§ EXCERPTED RECORDS
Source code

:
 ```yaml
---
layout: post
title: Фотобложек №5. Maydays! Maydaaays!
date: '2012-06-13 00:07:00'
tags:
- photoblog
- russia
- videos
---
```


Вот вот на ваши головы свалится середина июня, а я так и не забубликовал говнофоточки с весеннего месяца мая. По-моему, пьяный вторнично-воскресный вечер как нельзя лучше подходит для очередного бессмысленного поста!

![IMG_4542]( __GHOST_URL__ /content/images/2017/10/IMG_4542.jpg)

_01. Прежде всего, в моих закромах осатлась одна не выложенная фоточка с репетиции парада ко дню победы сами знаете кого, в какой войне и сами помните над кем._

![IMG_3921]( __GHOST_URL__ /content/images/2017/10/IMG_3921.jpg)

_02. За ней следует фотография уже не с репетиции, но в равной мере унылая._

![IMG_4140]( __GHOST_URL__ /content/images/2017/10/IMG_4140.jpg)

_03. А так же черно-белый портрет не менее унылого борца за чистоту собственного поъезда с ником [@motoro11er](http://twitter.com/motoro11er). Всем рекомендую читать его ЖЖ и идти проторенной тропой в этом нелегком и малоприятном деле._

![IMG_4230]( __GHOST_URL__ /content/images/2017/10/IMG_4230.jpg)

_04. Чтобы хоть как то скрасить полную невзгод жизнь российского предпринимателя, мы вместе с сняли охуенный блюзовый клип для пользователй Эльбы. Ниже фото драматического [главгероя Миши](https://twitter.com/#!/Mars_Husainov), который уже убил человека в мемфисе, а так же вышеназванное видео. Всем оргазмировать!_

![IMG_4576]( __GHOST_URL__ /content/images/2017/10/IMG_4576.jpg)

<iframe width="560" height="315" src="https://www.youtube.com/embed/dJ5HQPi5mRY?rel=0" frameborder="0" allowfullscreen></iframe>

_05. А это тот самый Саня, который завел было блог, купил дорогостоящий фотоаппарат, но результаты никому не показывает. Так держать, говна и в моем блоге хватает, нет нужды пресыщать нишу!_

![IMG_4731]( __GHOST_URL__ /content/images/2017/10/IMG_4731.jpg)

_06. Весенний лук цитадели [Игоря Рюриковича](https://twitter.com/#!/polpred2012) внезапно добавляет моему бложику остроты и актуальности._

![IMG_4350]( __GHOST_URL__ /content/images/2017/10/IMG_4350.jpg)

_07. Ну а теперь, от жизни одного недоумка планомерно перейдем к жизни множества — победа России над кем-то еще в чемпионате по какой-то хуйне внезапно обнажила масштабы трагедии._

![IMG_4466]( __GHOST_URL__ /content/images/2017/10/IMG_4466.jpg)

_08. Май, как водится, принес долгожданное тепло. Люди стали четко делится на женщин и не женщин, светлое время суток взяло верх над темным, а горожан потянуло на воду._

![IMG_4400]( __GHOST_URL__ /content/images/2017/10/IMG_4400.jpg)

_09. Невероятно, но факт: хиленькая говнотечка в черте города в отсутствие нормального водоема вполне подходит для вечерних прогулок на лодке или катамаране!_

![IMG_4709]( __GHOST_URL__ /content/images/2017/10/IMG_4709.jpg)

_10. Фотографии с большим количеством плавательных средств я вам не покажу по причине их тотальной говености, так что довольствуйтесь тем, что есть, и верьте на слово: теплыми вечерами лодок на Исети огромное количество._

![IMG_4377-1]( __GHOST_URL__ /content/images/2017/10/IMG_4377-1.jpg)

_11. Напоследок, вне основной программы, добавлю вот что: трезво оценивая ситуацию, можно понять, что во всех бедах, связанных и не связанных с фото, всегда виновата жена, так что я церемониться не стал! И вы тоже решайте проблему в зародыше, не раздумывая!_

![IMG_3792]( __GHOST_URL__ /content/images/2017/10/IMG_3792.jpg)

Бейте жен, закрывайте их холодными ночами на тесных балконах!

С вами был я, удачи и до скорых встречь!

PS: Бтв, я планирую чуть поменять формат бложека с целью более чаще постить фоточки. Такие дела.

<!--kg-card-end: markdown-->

§ TASK GOAL
Please go over the data above and copy each line with "images" in it.

§ ANSWER BELOW
![IMG_4542]( __GHOST_URL__ /content/images/2017/10/IMG_4542.jpg)
![IMG_3921]( __GHOST_URL__ /content/images/2017/10/IMG_3921.jpg)
![IMG_4140]( __GHOST_URL__ /content/images/2017/10/IMG_4140.jpg)
![IMG_4230]( __GHOST_URL__ /content/images/2017/10/IMG_4230.jpg)
![IMG_4576]( __GHOST_URL__ /content/images/2017/10/IMG_4576.jpg)
![IMG_4731]( __GHOST_URL__ /content/images/2017/10/IMG_4731.jpg)
![IMG_4350]( __GHOST_URL__ /content/images/2017/10/IMG_4350.jpg)
![IMG_4466]( __GHOST_URL__ /content/images/2017/10/IMG_4466.jpg)
![IMG_4400]( __GHOST_URL__ /content/images/2017/10/IMG_4400.jpg)
![IMG_4709]( __GHOST_URL__ /content/images/2017/10/IMG_4709.jpg)
![IMG_4377-1]( __GHOST_URL__ /content/images/2017/10/IMG_4377-1.jpg)
![IMG_3792]( __GHOST_URL__ /content/images/2017/10/IMG_3792.jpg)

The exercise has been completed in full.